Our experience has demonstrated that the effectiveness of energy management workshops is only partly the result of the curriculum design.  The facilitation techniques, and, in particular, the communication strategies employed, are also critical success factors.

Our approach to workshop facilitation accommodates several important adult learning principles:

  • Adults have various preferred learning styles and methods for assimilating information;

  • Adults respond most positively to a learning environment that addresses their real problems and circumstances, and that provides practical solutions;

  • Adults have considerable related expertise and experience, and they appreciate the opportunity to use them in the context of the workshop;

  • Not all adults are secure enough in their knowledge to participate fully in discussion; some need extra encouragement and a secure environment;

  • Adults appreciate and respond to effective feedback during the learning process.

The communication strategies that we employ to accommodate these principles include the following:

  • Learning is facilitated in a variety of ways to optimize the effectiveness of the experience for an individual who may learn best by seeing, or hearing, or touching; these strategies include:

    • visuals (overhead slides, photographs, charts, flip chart sketches);

    • oral presentations (mini-lectures on key learning points);

    • interactive facilitated discussions;

    • discovery in small-group discussion sessions;

    • hands-on demonstrations and problem-solving activities.

  • We encourage workshop participants to share their own energy use issues and data so that discussion and problem-solving are made as relevant and practical as possible; the success of our workshops depends in large measure on the extent to which participants leave with solutions to their problems.

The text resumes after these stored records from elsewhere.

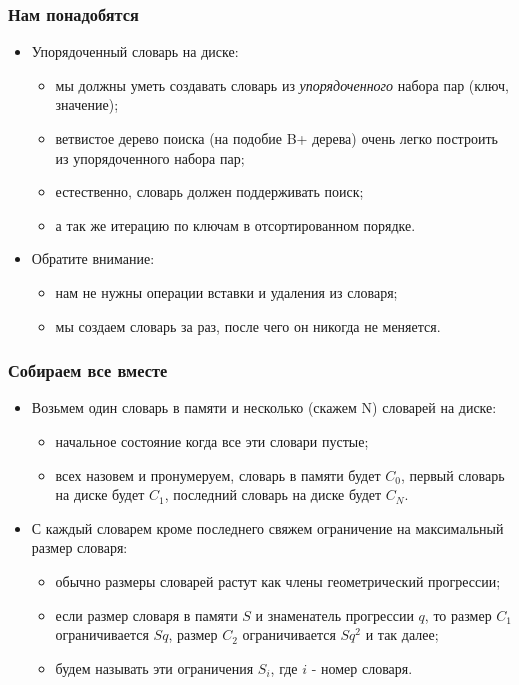 \begin{frame}
\frametitle{Нам понадобятся}
\begin{itemize}
  \item Упорядоченный словарь на диске:
  \begin{itemize}
    \item мы должны уметь создавать словарь из \emph{упорядоченного} набора
    пар (ключ, значение);
    \item ветвистое дерево поиска (на подобие B+ дерева) очень легко построить
    из упорядоченного набора пар;
    \item естественно, словарь должен поддерживать поиск;
    \item а так же итерацию по ключам в отсортированном порядке.
  \end{itemize}
  \item Обратите внимание:
  \begin{itemize}
    \item нам не нужны операции вставки и удаления из словаря;
    \item мы создаем словарь за раз, после чего он никогда не меняется.
  \end{itemize}
\end{itemize}
\end{frame}

\begin{frame}
\frametitle{Собираем все вместе}
\begin{itemize}
  \item Возьмем один словарь в памяти и несколько (скажем N) словарей на диске:
  \begin{itemize}
    \item начальное состояние когда все эти словари пустые;
    \item всех назовем и пронумеруем, словарь в памяти будет $C_0$, первый
    словарь на диске будет $C_1$, последний словарь на диске будет $C_N$.
  \end{itemize}
  \item С каждый словарем кроме последнего свяжем ограничение на максимальный
  размер словаря:
  \begin{itemize}
    \item обычно размеры словарей растут как члены геометрический прогрессии;
    \item если размер словаря в памяти $S$ и знаменатель прогрессии $q$, то
    размер $C_1$ ограничивается $Sq$, размер $C_2$ ограничивается $Sq^2$ и так
    далее;
    \item будем называть эти ограничения $S_i$, где $i$ - номер словаря.
  \end{itemize}
\end{itemize}
\end{frame}

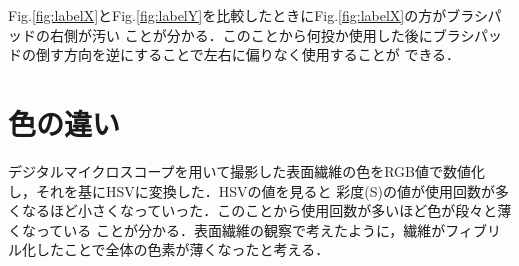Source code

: \documentclass[main]{subfiles}
\begin{document}
Fig.\ref{fig:labelX}とFig.\ref{fig:labelY}を比較したときにFig.\ref{fig:labelX}の方がブラシパッドの右側が汚い
ことが分かる．このことから何投か使用した後にブラシパッドの倒す方向を逆にすることで左右に偏りなく使用することが
できる．
\\

\section{色の違い}
デジタルマイクロスコープを用いて撮影した表面繊維の色をRGB値で数値化し，それを基にHSVに変換した．HSVの値を見ると
彩度(S)の値が使用回数が多くなるほど小さくなっていった．このことから使用回数が多いほど色が段々と薄くなっている
ことが分かる．表面繊維の観察で考えたように，繊維がフィブリル化したことで全体の色素が薄くなったと考える．
\end{document}
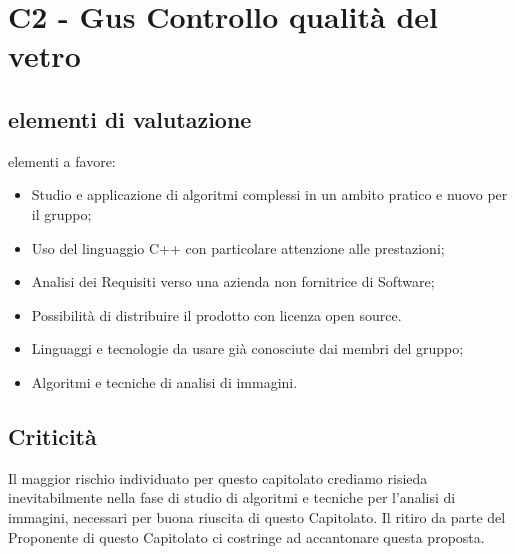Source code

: \section{C2 - Gus Controllo qualità del vetro}{
	\subsection{elementi di valutazione}{
		elementi a favore:
		\begin{itemize}
			\item Studio e applicazione di algoritmi complessi in un ambito pratico e nuovo per il gruppo;
			\item Uso del linguaggio C++ con particolare attenzione alle prestazioni;
			\item Analisi dei Requisiti verso una azienda non fornitrice di Software;
			\item Possibilità di distribuire il prodotto con licenza open source.
		\end{itemize}
		
		\begin{itemize}
			\item Linguaggi e tecnologie da usare già conosciute dai membri del gruppo;
			\item Algoritmi e tecniche di analisi di immagini.
		\end{itemize}
	}
	\subsection{Criticità}{
		Il maggior rischio individuato per questo capitolato crediamo risieda inevitabilmente nella fase di studio di algoritmi e tecniche per l'analisi di immagini, necessari per buona riuscita di questo Capitolato.
		Il ritiro da parte del Proponente di questo Capitolato ci costringe ad accantonare questa proposta.
	}
}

  • We view our role as facilitation, rather than instruction per se.  Both at the beginning of workshops, and throughout the sessions, we draw out the knowledge and experience of participants by means of leading questions and by providing ample opportunities for participants to share their expertise.  In problem-solving discussions, we create a “forum” environment in which everyone in the workshop is encouraged to contribute.


  • We are careful to observe who is participating and who is not, and direct questions and opportunities to speak to those who need special encouragement to participate.  We also use facilitation techniques such as well-managed brainstorming—with the “rules” carefully explained—to give everyone opportunities to participate.


  • Facilitation is a two-way process; we spend as much time listening as we do talking, we are careful to acknowledge and commend correct and helpful input, and to provide constructive criticism and correction when needed.